Someone earning dollars in the US, can send libra to their folks in Ukraine, and they can spend them without conversion fees.



Remittances are a contentious issue. I'm a little ignorant of to what degree governing bodies will have oversight of the movement of money. Is allowing for more unregulated monetary trade a bug or a feature of this system?


That’s a good question. My US centric view:

The open market faction in the US would love to see those trade barriers lowered. Money is expensive to move.

From an ofac perspective, an immutable ledger would allow investigators to trace the funds. Small time criminals use venmo already.

USD as a world currency. I really can’t imagine libra being anything else but an extension of USD.


The issue comes in that financial regulations of the AML and OFAC variety are basically dependent on money only moving in significant amounts through institutions with a lot to lose by not playing ball, and the account creation process having as many controls as possible.

While the immutable ledger is nice, it isn't new, nor does it change the game at all.

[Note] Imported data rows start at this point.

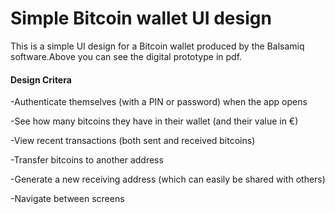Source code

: # Simple Bitcoin wallet UI design

This is a simple UI design for a Bitcoin wallet produced by the Balsamiq software.Above you can see the digital prototype in pdf. 

#### Design Critera

-Authenticate themselves (with a PIN or password) when the app opens

-See how many bitcoins they have in their wallet (and their value in €)

-View recent transactions (both sent and received bitcoins)

-Transfer bitcoins to another address

-Generate a new receiving address (which can easily be shared with others)

-Navigate between screens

To be honest, the Libra thing wouldn't be much different at all given the right set of business processes being built around it.

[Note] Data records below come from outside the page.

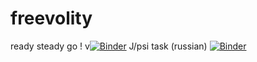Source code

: # freevolity
ready steady go !  v[![Binder](https://mybinder.org/badge.svg)](https://mybinder.org/v2/gh/Freevolity/freevolity/master)
J/psi task (russian) [![Binder](https://mybinder.org/badge.svg)](https://mybinder.org/v2/gh/Freevolity/freevolity/blob/master/Dimuon%20J_Psi%20for%20High%20School%20(student%20versionrussian).ipynb)
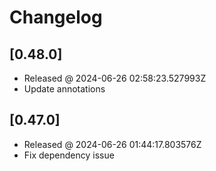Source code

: # Changelog

## [0.48.0]

- Released @ 2024-06-26 02:58:23.527993Z
- Update annotations

## [0.47.0]

- Released @ 2024-06-26 01:44:17.803576Z
- Fix dependency issue
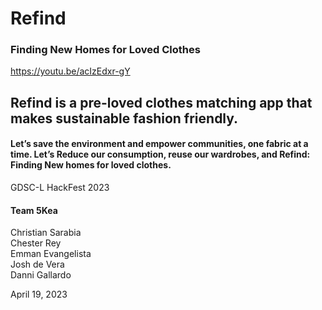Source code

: # Refind
### Finding New Homes for Loved Clothes

https://youtu.be/acIzEdxr-gY

## Refind is a pre-loved clothes matching app that makes sustainable fashion friendly.

#### Let’s save the environment and empower communities, one fabric at a time. Let’s Reduce our consumption, reuse our wardrobes, and Refind: Finding New homes for loved clothes.


GDSC-L HackFest 2023
#### Team 5Kea

Christian Sarabia  
Chester Rey  
Emman Evangelista  
Josh de Vera  
Danni Gallardo 

April 19, 2023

The problem is who is doing it, and what they gain if they are actually allowed to implement those controls. Facebook would have an undisputed goldmine. Full data on every transaction you process through Libra, all your information as collected through integration with services like LexisNexis (which is bloody creepy by the way, even if it is based on public records) plus their already problematic information w.r.t their social network graph.

There is no way that much data collected in one place isn't a societal liability. Period. But no, we're getting reporting that regulators are worried about terrorists. Never mind that private currencies just make auditing and forensic accounting that much more difficult.